PROMPT:
Wherever the string "存取目標" turns up in the data, copy the whole line.

Collection entries:

※

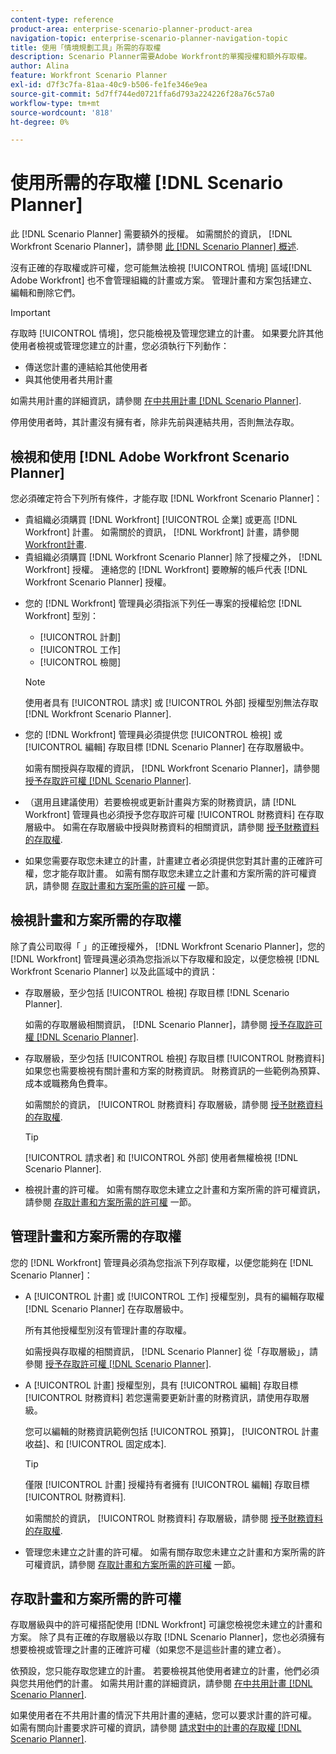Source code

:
 ```yaml
---
content-type: reference
product-area: enterprise-scenario-planner-product-area
navigation-topic: enterprise-scenario-planner-navigation-topic
title: 使用「情境規劃工具」所需的存取權
description: Scenario Planner需要Adobe Workfront的單獨授權和額外存取權。
author: Alina
feature: Workfront Scenario Planner
exl-id: d7f3c7fa-81aa-40c9-b506-fe1fe346e9ea
source-git-commit: 5d7ff744ed0721ffa6d793a224226f28a76c57a0
workflow-type: tm+mt
source-wordcount: '818'
ht-degree: 0%

---
```


# 使用所需的存取權 [!DNL Scenario Planner]

此 [!DNL Scenario Planner] 需要額外的授權。 如需關於的資訊， [!DNL Workfront Scenario Planner]，請參閱 [此 [!DNL Scenario Planner] 概述](../scenario-planner/scenario-planner-overview.md).

<!--
might need to add information about the permissions to plans/ initiatives if those will be coming later?
-->

沒有正確的存取權或許可權，您可能無法檢視 [!UICONTROL 情境] 區域[!DNL  Adobe Workfront] 也不會管理組織的計畫或方案。 管理計畫和方案包括建立、編輯和刪除它們。

>[!IMPORTANT]
>
>存取時 [!UICONTROL 情境]，您只能檢視及管理您建立的計畫。 如果要允許其他使用者檢視或管理您建立的計畫，您必須執行下列動作：
>
>* 傳送您計畫的連結給其他使用者
>* 與其他使用者共用計畫
>
>  如需共用計畫的詳細資訊，請參閱 [在中共用計畫 [!DNL Scenario Planner]](../scenario-planner/share-a-plan.md).
>
>停用使用者時，其計畫沒有擁有者，除非先前與連結共用，否則無法存取。

## 檢視和使用 [!DNL Adobe Workfront Scenario Planner]

您必須確定符合下列所有條件，才能存取 [!DNL Workfront Scenario Planner]：

<!--drafted for P&P:

* Depending on whether you use the current or the legacy Workfront plans, your organization must have the following:

  * For the current plans:  

    * The [!UICONTROL Ultimate] [!DNL Workfront] plan.

      Or
  
    * The [!UICONTROL Select] or [!UICONTROL Prime] [!DNL Workfront] plan, in addition to purchasing a separate [!DNL Scenario Planner] license.

  * For the legacy plans: (indent the bullets below, before the NOTE)

-->

* 貴組織必須購買 [!DNL Workfront] [!UICONTROL 企業] 或更高 [!DNL Workfront] 計畫。 如需關於的資訊， [!DNL Workfront] 計畫，請參閱 [Workfront計畫](https://workfront.com/plans).
* 貴組織必須購買 [!DNL Workfront Scenario Planner] 除了授權之外， [!DNL Workfront] 授權。 連絡您的 [!DNL Workfront] 要瞭解的帳戶代表 [!DNL Workfront Scenario Planner] 授權。

<!--drafted for P&P: 

* Depending on whether you use the current or legacy licenses, your [!DNL Workfront] administrator must assign you a license of any of the following types: 

  * For the current licenses: 
    * [!UICONTROL Standard]
    * [!UICONTROL Light]

  * For the legacy licenses: (re-indent the licenses below and reword the sentence)

-->



* 您的 [!DNL Workfront] 管理員必須指派下列任一專案的授權給您 [!DNL Workfront] 型別：

   * [!UICONTROL 計劃]
   * [!UICONTROL 工作]
   * [!UICONTROL 檢閱]

  >[!NOTE]
  >
  >使用者具有 [!UICONTROL 請求] 或 [!UICONTROL 外部] 授權型別無法存取 [!DNL Workfront Scenario Planner].

<!--drafted - replace the note above with this at P&P release: 
  * When using the current licenses, users with a [!UICONTROL Contributor] or [!UICONTROL External] license type cannot access the [!DNL Scenario Planner].
  * When using the legacy licenses, users with a Request or External license type cannot access the Scenario Planner. -->

* 您的 [!DNL Workfront] 管理員必須提供您 [!UICONTROL 檢視] 或 [!UICONTROL 編輯] 存取目標 [!DNL Scenario Planner] 在存取層級中。

  如需有關授與存取權的資訊， [!DNL Workfront Scenario Planner]，請參閱 [授予存取許可權 [!DNL Scenario Planner]](../administration-and-setup/add-users/configure-and-grant-access/grant-access-sp.md).

* （選用且建議使用）若要檢視或更新計畫與方案的財務資訊，請 [!DNL Workfront] 管理員也必須授予您存取許可權 [!UICONTROL 財務資料] 在存取層級中。 如需在存取層級中授與財務資料的相關資訊，請參閱 [授予財務資料的存取權](../administration-and-setup/add-users/configure-and-grant-access/grant-access-financial.md).

  <!--this used to be true but not anymore:
  <li data-mc-conditions="QuicksilverOrClassic.Draft mode"> <p>(NOTE: this is no longer needed) </p> <p>Your Workfront administrator must assign you a layout template that includes the Scenarios area in the Main Menu. </p> <p>For information about customizing the Main Menu in a layout template, see <a href="../administration-and-setup/customize-workfront/use-layout-templates/customize-main-menu.md" class="MCXref xref" xrefformat="{para}">Customize the Main Menu using a layout template</a>. </p> <p>For information about assigning users to a Layout Template, see <a href="../administration-and-setup/customize-workfront/use-layout-templates/assign-users-to-layout-template.md" class="MCXref xref" xrefformat="{para}">Assign users to a layout template</a>.</p> </li>
  -->

* 如果您需要存取您未建立的計畫，計畫建立者必須提供您對其計畫的正確許可權，您才能存取計畫。 如需有關存取您未建立之計畫和方案所需的許可權資訊，請參閱 [存取計畫和方案所需的許可權](#permissions-needed-to-access-plans-and-initiatives) 一節。

## 檢視計畫和方案所需的存取權

除了貴公司取得「 」的正確授權外， [!DNL Workfront Scenario Planner]，您的 [!DNL Workfront] 管理員還必須為您指派以下存取權和設定，以便您檢視 [!DNL Workfront Scenario Planner] 以及此區域中的資訊：

* 存取層級，至少包括 [!UICONTROL 檢視] 存取目標 [!DNL Scenario Planner].

  如需的存取層級相關資訊， [!DNL Scenario Planner]，請參閱 [授予存取許可權 [!DNL Scenario Planner]](../administration-and-setup/add-users/configure-and-grant-access/grant-access-sp.md).

* 存取層級，至少包括 [!UICONTROL 檢視] 存取目標 [!UICONTROL 財務資料] 如果您也需要檢視有關計畫和方案的財務資訊。 財務資訊的一些範例為預算、成本或職務角色費率。

  如需關於的資訊， [!UICONTROL 財務資料] 存取層級，請參閱 [授予財務資料的存取權](../administration-and-setup/add-users/configure-and-grant-access/grant-access-financial.md).

  >[!TIP]
  >
  >[!UICONTROL 請求者] 和 [!UICONTROL 外部] 使用者無權檢視 [!DNL Scenario Planner].

* 檢視計畫的許可權。 如需有關存取您未建立之計畫和方案所需的許可權資訊，請參閱 [存取計畫和方案所需的許可權](#permissions-needed-to-access-plans-and-initiatives) 一節。

## 管理計畫和方案所需的存取權

您的 [!DNL Workfront] 管理員必須為您指派下列存取權，以便您能夠在 [!DNL Scenario Planner]：

* A [!UICONTROL 計畫] 或 [!UICONTROL 工作] 授權型別，具有的編輯存取權 [!DNL Scenario Planner] 在存取層級中。

  所有其他授權型別沒有管理計畫的存取權。

  如需授與存取權的相關資訊， [!DNL Scenario Planner] 從「存取層級」，請參閱 [授予存取許可權 [!DNL Scenario Planner]](../administration-and-setup/add-users/configure-and-grant-access/grant-access-sp.md).

* A [!UICONTROL 計畫] 授權型別，具有 [!UICONTROL 編輯] 存取目標 [!UICONTROL 財務資料] 若您還需要更新計畫的財務資訊，請使用存取層級。

  您可以編輯的財務資訊範例包括 [!UICONTROL 預算]， [!UICONTROL 計畫收益]、和 [!UICONTROL 固定成本].

  >[!TIP]
  >
  >僅限 [!UICONTROL 計畫] 授權持有者擁有 [!UICONTROL 編輯] 存取目標 [!UICONTROL 財務資料].

  如需關於的資訊， [!UICONTROL 財務資料] 存取層級，請參閱 [授予財務資料的存取權](../administration-and-setup/add-users/configure-and-grant-access/grant-access-financial.md).

* 管理您未建立之計畫的許可權。 如需有關存取您未建立之計畫和方案所需的許可權資訊，請參閱 [存取計畫和方案所需的許可權](#permissions-needed-to-access-plans-and-initiatives) 一節。

## 存取計畫和方案所需的許可權

存取層級與中的許可權搭配使用 [!DNL Workfront] 可讓您檢視您未建立的計畫和方案。 除了具有正確的存取層級以存取 [!DNL Scenario Planner]，您也必須擁有想要檢視或管理之計畫的正確許可權（如果您不是這些計畫的建立者）。

依預設，您只能存取您建立的計畫。 若要檢視其他使用者建立的計畫，他們必須與您共用他們的計畫。 如需共用計畫的詳細資訊，請參閱 [在中共用計畫 [!DNL Scenario Planner]](../scenario-planner/share-a-plan.md).

如果使用者在不共用計畫的情況下共用計畫的連結，您可以要求計畫的許可權。 如需有關向計畫要求許可權的資訊，請參閱 [請求對中的計畫的存取權 [!DNL Scenario Planner]](../scenario-planner/request-access-to-plan.md).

※

WRITTEN RESPONSE:
* 您的 [!DNL Workfront] 管理員必須提供您 [!UICONTROL 檢視] 或 [!UICONTROL 編輯] 存取目標 [!DNL Scenario Planner] 在存取層級中。
* 存取層級，至少包括 [!UICONTROL 檢視] 存取目標 [!DNL Scenario Planner].
* 存取層級，至少包括 [!UICONTROL 檢視] 存取目標 [!UICONTROL 財務資料] 如果您也需要檢視有關計畫和方案的財務資訊。 財務資訊的一些範例為預算、成本或職務角色費率。
* A [!UICONTROL 計畫] 授權型別，具有 [!UICONTROL 編輯] 存取目標 [!UICONTROL 財務資料] 若您還需要更新計畫的財務資訊，請使用存取層級。
  >僅限 [!UICONTROL 計畫] 授權持有者擁有 [!UICONTROL 編輯] 存取目標 [!UICONTROL 財務資料].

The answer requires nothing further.